La casa recuerda: la nueva novela de Selva Almada da voz a los desaparecidos argentinos
El viejo chiste sobre la forma literaria es que todo ya se ha hecho. Y sin embargo, alguien siempre encuentra una puerta nueva. Selva Almada, una de las voces más afiladas de la Argentina contemporánea, ha encontrado una en Una casa sola (Random House, 2026): una casa narra su propia historia.
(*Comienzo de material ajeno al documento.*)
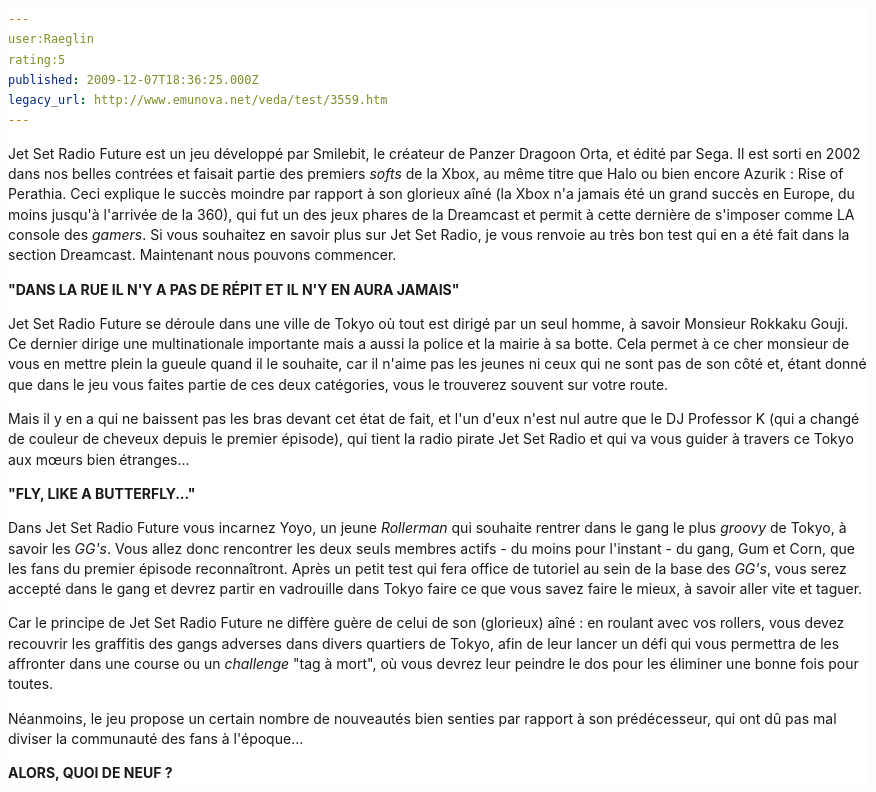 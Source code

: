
 ```yaml
---
user:Raeglin
rating:5
published: 2009-12-07T18:36:25.000Z
legacy_url: http://www.emunova.net/veda/test/3559.htm
---
```

Jet Set Radio Future est un jeu développé par Smilebit, le créateur de Panzer Dragoon Orta, et édité par Sega. Il est sorti en 2002 dans nos belles contrées et faisait partie des premiers _softs_ de la Xbox, au même titre que Halo ou bien encore Azurik : Rise of Perathia. Ceci explique le succès moindre par rapport à son glorieux aîné (la Xbox n'a jamais été un grand succès en Europe, du moins jusqu'à l'arrivée de la 360), qui fut un des jeux phares de la Dreamcast et permit à cette dernière de s'imposer comme LA console des _gamers_. Si vous souhaitez en savoir plus sur Jet Set Radio, je vous renvoie au très bon test qui en a été fait dans la section Dreamcast. Maintenant nous pouvons commencer.  

  

**"DANS LA RUE IL N'Y A PAS DE RÉPIT ET IL N'Y EN AURA JAMAIS"**  

  

Jet Set Radio Future se déroule dans une ville de Tokyo où tout est dirigé par un seul homme, à savoir Monsieur Rokkaku Gouji. Ce dernier dirige une multinationale importante mais a aussi la police et la mairie à sa botte. Cela permet à ce cher monsieur de vous en mettre plein la gueule quand il le souhaite, car il n'aime pas les jeunes ni ceux qui ne sont pas de son côté et, étant donné que dans le jeu vous faites partie de ces deux catégories, vous le trouverez souvent sur votre route.  

Mais il y en a qui ne baissent pas les bras devant cet état de fait, et l'un d'eux n'est nul autre que le DJ Professor K (qui a changé de couleur de cheveux depuis le premier épisode), qui tient la radio pirate Jet Set Radio et qui va vous guider à travers ce Tokyo aux mœurs bien étranges...  

  

**"FLY, LIKE A BUTTERFLY..."**  

  

Dans Jet Set Radio Future vous incarnez Yoyo, un jeune _Rollerman_ qui souhaite rentrer dans le gang le plus _groovy_ de Tokyo, à savoir les _GG's_. Vous allez donc rencontrer les deux seuls membres actifs - du moins pour l'instant - du gang, Gum et Corn, que les fans du premier épisode reconnaîtront. Après un petit test qui fera office de tutoriel au sein de la base des _GG's_, vous serez accepté dans le gang et devrez partir en vadrouille dans Tokyo faire ce que vous savez faire le mieux, à savoir aller vite et taguer.  

Car le principe de Jet Set Radio Future ne diffère guère de celui de son (glorieux) aîné : en roulant avec vos rollers, vous devez recouvrir les graffitis des gangs adverses dans divers quartiers de Tokyo, afin de leur lancer un défi qui vous permettra de les affronter dans une course ou un _challenge_ "tag à mort", où vous devrez leur peindre le dos pour les éliminer une bonne fois pour toutes.  

Néanmoins, le jeu propose un certain nombre de nouveautés bien senties par rapport à son prédécesseur, qui ont dû pas mal diviser la communauté des fans à l'époque...  

  

**ALORS, QUOI DE NEUF ?**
No de manera pintoresca. El artificio es preciso, casi forense. La casa observa, escucha y recuerda —registra las historias de quienes pasaron por sus paredes, incluida la investigación de una desaparición que conduce a la sombra de la dictadura. A través del personaje de La Tata, una madre decidida a averiguar qué le pasó a su hijo, Almada crea un eco inconfundible de las Madres de Mayo, las mujeres que giraban alrededor de la Plaza de Mayo con pañuelos blancos desde 1977. Cincuenta años después del golpe que comenzó el capítulo más oscuro de Argentina, esta novela se niega a dejar que el silencio prevalezca.
Almada, nacida en Entre Ríos en 1973, construyó su reputación con Chicas muertas (2014), una investigación sobre femicidios sin resolver en la Argentina rural, y con novelas como El viento que arrasa y Ladrilleros. Escribe con economía y fuerza. En esto hereda algo de la gran tradición porteña: la compresión moral de Borges, cuya La memoria de Shakespeare demuestra cómo lo fantástico puede servir de alegoría política sin perder nunca su precisión formal.
Una casa sola llega en un momento particular. La Argentina de hoy retrocede en infraestructura de memoria. Una novela que convierte una casa en el archivero de la historia suprimida no es una metáfora sutil. Almada ha dicho que la literatura debe reaccionar contra el desánimo y el conformismo.
Para lectores que llegan al mundo de Almada por primera vez, los relatos de Llamadas telefónicas de Roberto Bolaño —ese otro guardián de los archivos oscuros de América Latina— ofrecen un compañero iluminador. Ambos escritores entienden que el verdadero horror no es lo que ocurrió, sino la textura ordinaria de los días en que ocurrió.
La pregunta de si una casa puede recordar parece, a primera vista, caprichosa. Almada la convierte en la única premisa razonable.